The Coles, Carrioscia and Cowan were distributors from whom the four government witnesses testified they bought heroin. Mack was also a distributor. These persons all obtained heroin from Di Pietto's group which included De Maro, De Rose, Passini and Battiato.

We need not encumber this opinion with the details marking the day by day transactions beginning in the spring of 1961 in which these four government witnesses, according to their own testimony, and as corroborated by other facts and circumstances in evidence, became associated with other conspirators in carrying out the extensive trafficking in narcotics shown by the record before us.

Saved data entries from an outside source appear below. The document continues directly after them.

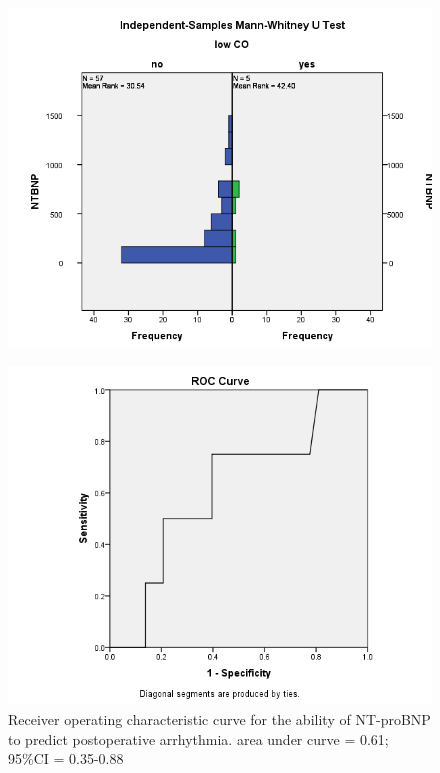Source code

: \documentclass[14pt,a4paper,onecolumn]{extarticle}
\begin{document}
\clearpage
\begin{figure}
    \centering
    \includegraphics[scale=0.7]{../images/manwhit_low_co.png}
    \small\caption{}
    \label{}
\end{figure}

\clearpage
\begin{figure}
    \centering
    \includegraphics[scale=0.7]{../images/roc_arrhythmia.png}
    \small\caption{Receiver operating characteristic curve for the ability of NT-proBNP to predict postoperative arrhythmia.  area under curve = 0.61; 95\%CI = 0.35-0.88}
    \label{}
\end{figure}
\end{document}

We can sum it up in the words of government counsel who have said in their brief:

"In the instant case, the object of every conspirator was to sell the narcotics made available by the suppliers to the distributors so that the operation could continue. Just as the quality of the heroin was diluted by each on the way down, so the profits were skimmed by each on the way up."

Even though the contacts between the different conspirators as among themselves varied from day to day, if they were shown by the evidence to the satisfaction of the jury to have been engaged in a common plan to violate the narcotics acts, the evidence in the case at bar is sufficient to support a conviction on the indictment upon which defendants were tried. As was said in Poliafico v. United States, 6 Cir., 237 F.2d 97, 103 (1956), cert. denied 352 U.S. 1025, 77 S.Ct. 590, 1 L.Ed. 2d 597.

"* * * The fact that one such supplier did not have dealings with another supplier does not matter. If each performs the same role at successive stages for the same ends, and both know and participate in the plan of the others to buy and sell heroin at a profit, each is guilty as a conspirator. United States v. Tramaglino, 2 Cir., 197 F.2d 928. * * *"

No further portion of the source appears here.